Pharaoh's daughter came down to the river to bathe, while her maids walked along the river bank. Noticing the basket among the reeds, she sent her handmaid to fetch it. On opening it, she looked, and lo, there was a baby boy, crying! She was moved with pity for him and said, «It is one of the Hebrews' children». Then his sister asked Pharaoh's daughter, «Shall I go and call one of the Hebrew women to nurse the child for you?». «Yes, do so», she answered. So the maiden went and called the child's own mother. Pharaoh's daughter said to her, «Take this child and nurse it for me, and I will repay you». The woman therefore took the child and nursed it. When the child grew, she brought him to Pharaoh's daughter, who adopted him as her son and called him Moses; for she said, «I drew him out of the water».

On one occasion, after Moses had grown up, when he visited his kinsmen and witnessed their forced labor, he saw an Egyptian striking a Hebrew, one of his own kinsmen. Looking about and seeing no one, he slew the Egyptian and hid him in the sand. The next day he went out again, and now two Hebrews were fighting! So he asked the culprit, «Why are you striking your fellow Hebrew?». But the culprit replied, «Who has appointed you ruler and judge over us? Are you thinking of killing me as you killed the Egyptian?». Then Moses became afraid and thought, «The affair must certainly be known». Pharaoh, too, heard of the affair and sought to put Moses to death. But Moses fled from him and stayed in the land of Midian.
Responsorial Psalm: 68
R/. Turn to the Lord in your need, and you will live.
I am sunk in the abysmal swamp where there is no foothold; I have reached the watery depths; the flood overwhelms me.

But I pray to you, o Lord, for the time of your favor, o God! In your great kindness answer me with your constant help.

But I am afflicted and in pain; let your saving help, o God, protect me; I will praise the name of God in song, and I will glorify him with thanksgiving.

«See, you lowly ones, and be glad; you who seek God, may your hearts revive! For the Lord hears the poor, and his own who are in bonds he spurns not».
Versicle before the Gospel (Ps 94:8): Alleluia. If today you hear his voice, harden not your hearts. Alleluia.
Gospel text (Mt 11:20-24): Jesus began to reproach the towns where most of his mighty deeds had been done, since they had not repented. “Woe to you, Chorazin! Woe to you, Bethsaida! For if the mighty deeds done in your midst had been done in Tyre and Sidon, they would long ago have repented in sackcloth and ashes. But I tell you, it will be more tolerable for Tyre and Sidon on the day of judgment than for you. And as for you, Capernaum: Will you be exalted to heaven? You will go down to the netherworld. For if the mighty deeds done in your midst had been done in Sodom, it would have remained until this day.

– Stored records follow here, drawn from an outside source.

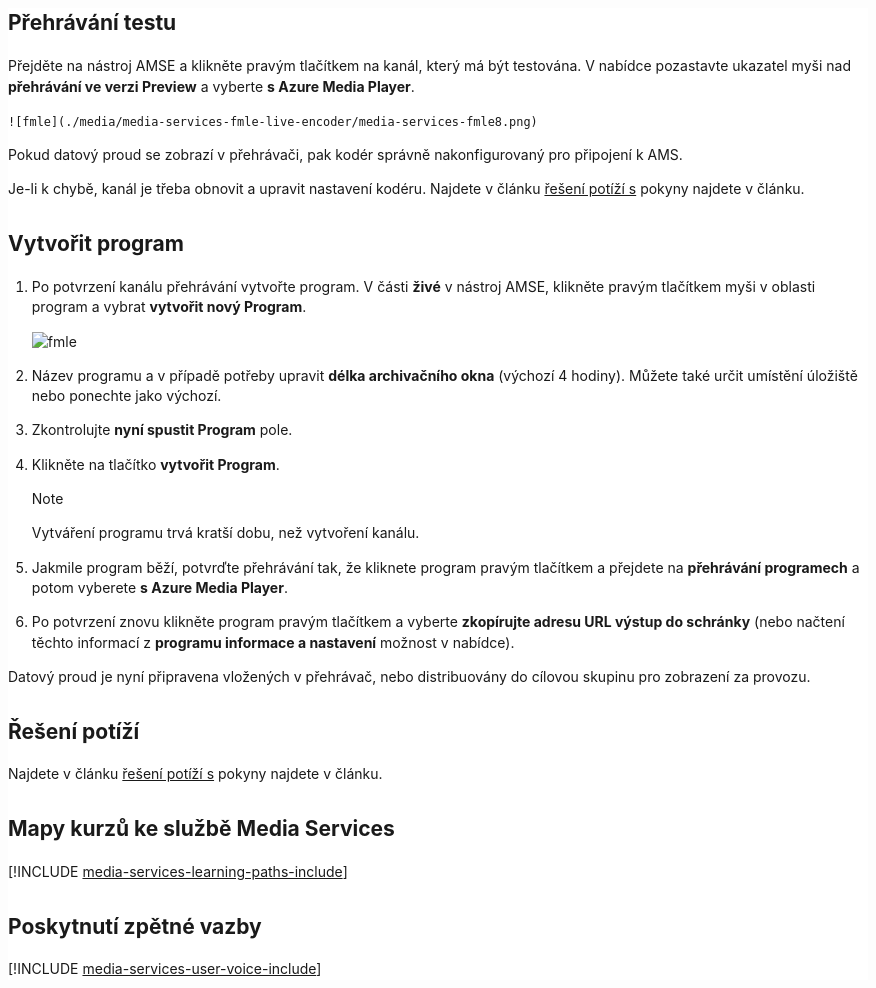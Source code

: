 ## <a name="test-playback"></a>Přehrávání testu

Přejděte na nástroj AMSE a klikněte pravým tlačítkem na kanál, který má být testována. V nabídce pozastavte ukazatel myši nad **přehrávání ve verzi Preview** a vyberte **s Azure Media Player**.  

    ![fmle](./media/media-services-fmle-live-encoder/media-services-fmle8.png)

Pokud datový proud se zobrazí v přehrávači, pak kodér správně nakonfigurovaný pro připojení k AMS.

Je-li k chybě, kanál je třeba obnovit a upravit nastavení kodéru. Najdete v článku [řešení potíží s](media-services-troubleshooting-live-streaming.md) pokyny najdete v článku.  

## <a name="create-a-program"></a>Vytvořit program
1. Po potvrzení kanálu přehrávání vytvořte program. V části **živé** v nástroj AMSE, klikněte pravým tlačítkem myši v oblasti program a vybrat **vytvořit nový Program**.  

    ![fmle](./media/media-services-fmle-live-encoder/media-services-fmle9.png)
2. Název programu a v případě potřeby upravit **délka archivačního okna** (výchozí 4 hodiny). Můžete také určit umístění úložiště nebo ponechte jako výchozí.  
3. Zkontrolujte **nyní spustit Program** pole.
4. Klikněte na tlačítko **vytvořit Program**.  

    >[!NOTE]
    >Vytváření programu trvá kratší dobu, než vytvoření kanálu.
        
5. Jakmile program běží, potvrďte přehrávání tak, že kliknete program pravým tlačítkem a přejdete na **přehrávání programech** a potom vyberete **s Azure Media Player**.  
6. Po potvrzení znovu klikněte program pravým tlačítkem a vyberte **zkopírujte adresu URL výstup do schránky** (nebo načtení těchto informací z **programu informace a nastavení** možnost v nabídce).

Datový proud je nyní připravena vložených v přehrávač, nebo distribuovány do cílovou skupinu pro zobrazení za provozu.  

## <a name="troubleshooting"></a>Řešení potíží
Najdete v článku [řešení potíží s](media-services-troubleshooting-live-streaming.md) pokyny najdete v článku.

## <a name="media-services-learning-paths"></a>Mapy kurzů ke službě Media Services
[!INCLUDE [media-services-learning-paths-include](../../../includes/media-services-learning-paths-include.md)]

## <a name="provide-feedback"></a>Poskytnutí zpětné vazby
[!INCLUDE [media-services-user-voice-include](../../../includes/media-services-user-voice-include.md)]
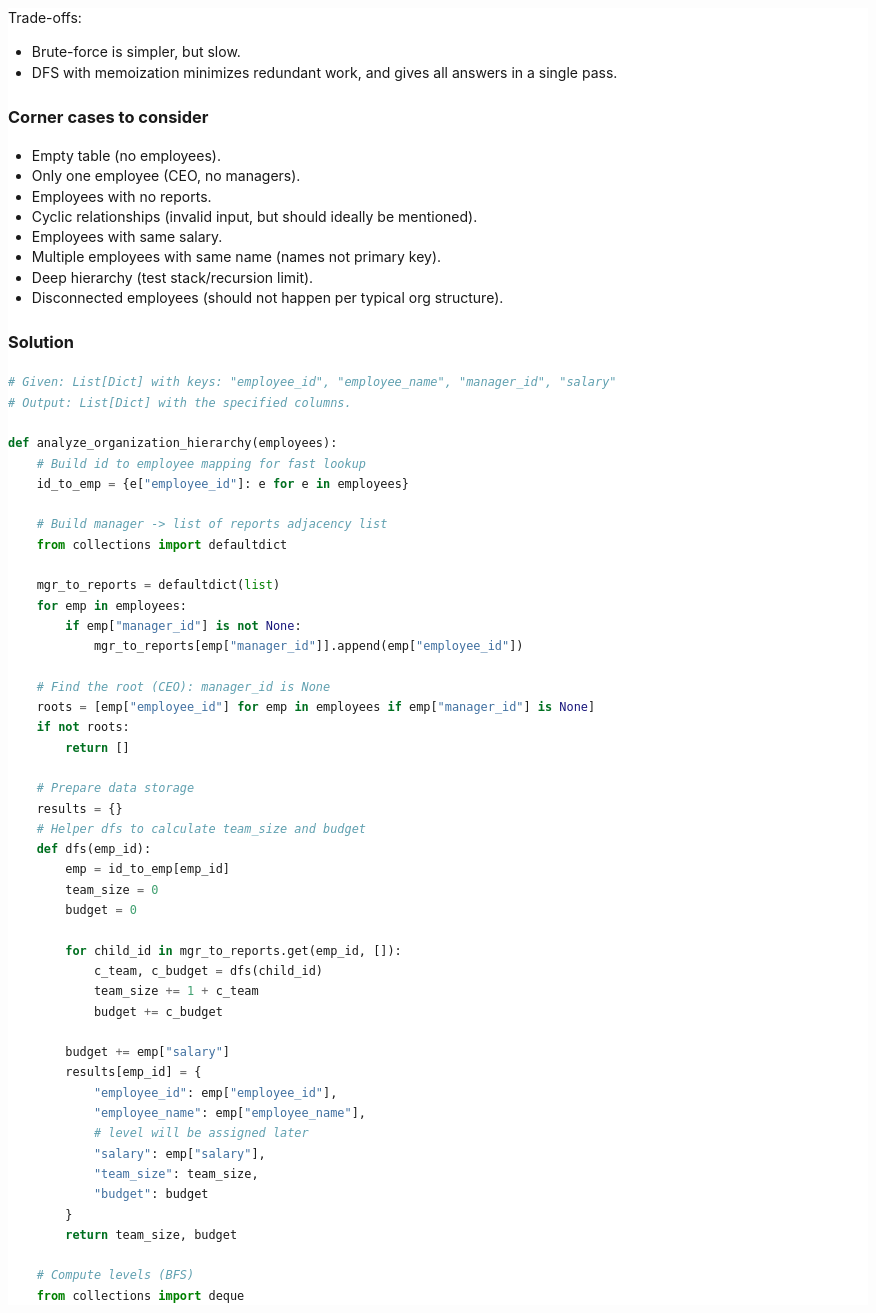 Trade-offs:
- Brute-force is simpler, but slow.
- DFS with memoization minimizes redundant work, and gives all answers in a single pass.

### Corner cases to consider  
- Empty table (no employees).
- Only one employee (CEO, no managers).
- Employees with no reports.
- Cyclic relationships (invalid input, but should ideally be mentioned).
- Employees with same salary.
- Multiple employees with same name (names not primary key).
- Deep hierarchy (test stack/recursion limit).
- Disconnected employees (should not happen per typical org structure).

### Solution

```python
# Given: List[Dict] with keys: "employee_id", "employee_name", "manager_id", "salary"
# Output: List[Dict] with the specified columns.

def analyze_organization_hierarchy(employees):
    # Build id to employee mapping for fast lookup
    id_to_emp = {e["employee_id"]: e for e in employees}

    # Build manager -> list of reports adjacency list
    from collections import defaultdict

    mgr_to_reports = defaultdict(list)
    for emp in employees:
        if emp["manager_id"] is not None:
            mgr_to_reports[emp["manager_id"]].append(emp["employee_id"])

    # Find the root (CEO): manager_id is None
    roots = [emp["employee_id"] for emp in employees if emp["manager_id"] is None]
    if not roots:
        return []

    # Prepare data storage
    results = {}
    # Helper dfs to calculate team_size and budget
    def dfs(emp_id):
        emp = id_to_emp[emp_id]
        team_size = 0
        budget = 0

        for child_id in mgr_to_reports.get(emp_id, []):
            c_team, c_budget = dfs(child_id)
            team_size += 1 + c_team
            budget += c_budget

        budget += emp["salary"]
        results[emp_id] = {
            "employee_id": emp["employee_id"],
            "employee_name": emp["employee_name"],
            # level will be assigned later
            "salary": emp["salary"],
            "team_size": team_size,
            "budget": budget
        }
        return team_size, budget

    # Compute levels (BFS)
    from collections import deque

```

But I tell you, it will be more tolerable for the land of Sodom on the day of judgment than for you.”

"Woe to you, Chorazin! Woe to you, Bethsaida!"

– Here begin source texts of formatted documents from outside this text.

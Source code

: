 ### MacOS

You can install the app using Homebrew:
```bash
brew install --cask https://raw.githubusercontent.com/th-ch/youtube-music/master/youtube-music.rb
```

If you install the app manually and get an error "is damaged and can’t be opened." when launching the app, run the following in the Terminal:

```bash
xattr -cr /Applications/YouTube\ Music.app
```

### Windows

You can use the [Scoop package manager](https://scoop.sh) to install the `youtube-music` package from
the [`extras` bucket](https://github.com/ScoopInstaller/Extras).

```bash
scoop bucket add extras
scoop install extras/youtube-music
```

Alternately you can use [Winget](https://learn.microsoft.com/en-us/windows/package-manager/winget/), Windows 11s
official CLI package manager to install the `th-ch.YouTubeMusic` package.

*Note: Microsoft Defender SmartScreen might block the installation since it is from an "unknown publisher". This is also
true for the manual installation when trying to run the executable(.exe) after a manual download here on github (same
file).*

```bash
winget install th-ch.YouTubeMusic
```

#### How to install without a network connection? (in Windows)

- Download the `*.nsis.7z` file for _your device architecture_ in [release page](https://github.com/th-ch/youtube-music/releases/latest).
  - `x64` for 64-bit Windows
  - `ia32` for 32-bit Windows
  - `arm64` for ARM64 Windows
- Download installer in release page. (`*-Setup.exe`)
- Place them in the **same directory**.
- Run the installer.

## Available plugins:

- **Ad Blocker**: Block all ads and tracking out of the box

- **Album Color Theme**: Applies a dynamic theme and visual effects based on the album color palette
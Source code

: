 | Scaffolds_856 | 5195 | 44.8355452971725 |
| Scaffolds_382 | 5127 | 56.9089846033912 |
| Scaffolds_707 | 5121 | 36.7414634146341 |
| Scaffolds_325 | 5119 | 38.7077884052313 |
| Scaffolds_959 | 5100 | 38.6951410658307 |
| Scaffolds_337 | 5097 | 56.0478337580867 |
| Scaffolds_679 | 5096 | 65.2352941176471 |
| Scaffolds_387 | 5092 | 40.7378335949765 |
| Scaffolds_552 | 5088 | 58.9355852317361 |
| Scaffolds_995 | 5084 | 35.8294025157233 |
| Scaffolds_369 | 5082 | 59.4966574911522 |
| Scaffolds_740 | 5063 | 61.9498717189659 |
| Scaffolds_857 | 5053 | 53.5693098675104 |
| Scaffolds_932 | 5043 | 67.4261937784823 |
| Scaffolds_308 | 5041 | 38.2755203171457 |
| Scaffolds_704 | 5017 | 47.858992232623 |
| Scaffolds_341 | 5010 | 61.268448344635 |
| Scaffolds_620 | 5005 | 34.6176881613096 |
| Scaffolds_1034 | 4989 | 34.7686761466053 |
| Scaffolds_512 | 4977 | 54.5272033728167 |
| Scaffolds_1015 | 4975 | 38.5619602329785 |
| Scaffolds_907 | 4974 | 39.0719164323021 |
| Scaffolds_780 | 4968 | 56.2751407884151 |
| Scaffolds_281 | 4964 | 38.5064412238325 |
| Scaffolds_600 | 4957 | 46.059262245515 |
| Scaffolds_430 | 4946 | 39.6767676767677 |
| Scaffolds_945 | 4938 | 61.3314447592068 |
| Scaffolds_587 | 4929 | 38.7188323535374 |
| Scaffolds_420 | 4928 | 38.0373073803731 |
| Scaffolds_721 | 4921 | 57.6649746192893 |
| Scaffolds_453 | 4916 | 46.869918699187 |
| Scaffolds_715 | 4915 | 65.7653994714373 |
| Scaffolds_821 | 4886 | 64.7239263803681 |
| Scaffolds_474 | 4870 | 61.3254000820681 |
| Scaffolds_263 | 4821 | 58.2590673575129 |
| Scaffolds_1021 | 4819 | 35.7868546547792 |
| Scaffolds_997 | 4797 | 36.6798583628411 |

Fr. Damien LIN Yuanheng (Singapore, Singapore)

Today, Christ upbraided two Galilean cities, Chorazin and Bethsaida, for their incredulities: “Woe to you, Chorazin! Woe to you, Bethsaida! For if the mighty deeds done in your midst had been done in Tyre and Sidon, they would long ago have repented in sackcloth and ashes” (Mt 11:21). Christ himself bore witness that the Phoenician cities, Tyre and Sidon, would have done penitence in great humility, if the wonders of the divine power had been done in them.

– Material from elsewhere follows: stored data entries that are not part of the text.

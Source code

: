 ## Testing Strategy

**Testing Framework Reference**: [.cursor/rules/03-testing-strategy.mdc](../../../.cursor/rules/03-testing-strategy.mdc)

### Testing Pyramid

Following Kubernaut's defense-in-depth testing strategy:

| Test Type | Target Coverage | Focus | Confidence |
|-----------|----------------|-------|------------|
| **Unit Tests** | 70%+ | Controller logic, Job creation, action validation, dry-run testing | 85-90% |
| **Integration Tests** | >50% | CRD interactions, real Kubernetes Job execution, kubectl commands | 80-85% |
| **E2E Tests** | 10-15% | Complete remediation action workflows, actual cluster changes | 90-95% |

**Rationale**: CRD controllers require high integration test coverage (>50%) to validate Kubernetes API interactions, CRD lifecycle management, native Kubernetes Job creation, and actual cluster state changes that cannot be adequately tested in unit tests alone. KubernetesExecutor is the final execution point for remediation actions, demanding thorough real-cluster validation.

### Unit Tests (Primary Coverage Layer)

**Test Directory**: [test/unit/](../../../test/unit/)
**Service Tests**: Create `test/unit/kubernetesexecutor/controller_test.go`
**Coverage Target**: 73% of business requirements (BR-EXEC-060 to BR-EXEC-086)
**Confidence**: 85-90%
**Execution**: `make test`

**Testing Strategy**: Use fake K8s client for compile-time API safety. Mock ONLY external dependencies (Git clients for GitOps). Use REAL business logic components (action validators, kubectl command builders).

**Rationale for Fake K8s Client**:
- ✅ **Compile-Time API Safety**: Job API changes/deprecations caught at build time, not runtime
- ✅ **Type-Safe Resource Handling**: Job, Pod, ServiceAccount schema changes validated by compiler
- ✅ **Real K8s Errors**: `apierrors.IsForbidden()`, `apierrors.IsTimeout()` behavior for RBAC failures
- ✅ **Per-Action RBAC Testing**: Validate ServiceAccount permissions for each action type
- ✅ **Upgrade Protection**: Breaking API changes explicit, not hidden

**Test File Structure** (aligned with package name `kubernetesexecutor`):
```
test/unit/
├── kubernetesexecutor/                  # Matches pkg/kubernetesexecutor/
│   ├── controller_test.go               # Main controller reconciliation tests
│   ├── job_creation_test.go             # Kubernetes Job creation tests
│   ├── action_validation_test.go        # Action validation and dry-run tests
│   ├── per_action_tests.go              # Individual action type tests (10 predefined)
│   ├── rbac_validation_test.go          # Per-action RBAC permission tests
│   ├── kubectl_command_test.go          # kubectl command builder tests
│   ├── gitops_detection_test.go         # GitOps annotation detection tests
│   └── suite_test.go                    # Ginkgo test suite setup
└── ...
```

Nobody enjoys a good scolding. It must however be especially painful to be upbraided by Christ, who loves us with his most merciful heart. There is simply no excuse, no immunity when one is reprimanded by Truth itself. Let us receive humbly and responsibly God's call to conversion each day.

We also notice that Christ did not mince his words. He placed his audience face to face with truth. We too have to take stock of the manner we speak to others about Christ. Often, we too have to fight against our human respect to put our friends before eternal truths such as death and judgment. Pope Francis wittingly described St. Paul as a “trouble-maker”, he said: “May we not take refuge in an easy-going life or in an ephemeral structure (…). Paul, preaching the Lord, caused trouble. But he persisted, because he was a zealous Christian. He had apostolic zeal. He was not a man of compromise”. Let us not shun from our duty of charity.

Perhaps, like me, you may find these words of St. Josemaria Escriva enlightening: “(...) It's a question (…) of speaking words of wisdom in clear Christian speech that all can understand.” We should not just rest on the laurels because we are understood by many; rather, we have to beg for the grace to be the humble instrument of the Holy Spirit, in order to put each man and woman squarely before the Divine truth.

Thoughts on Today's Gospel

  • “Nothing is so dear and loved by God as when men turn to him with true repentance.” (Saint Maximus Confessor).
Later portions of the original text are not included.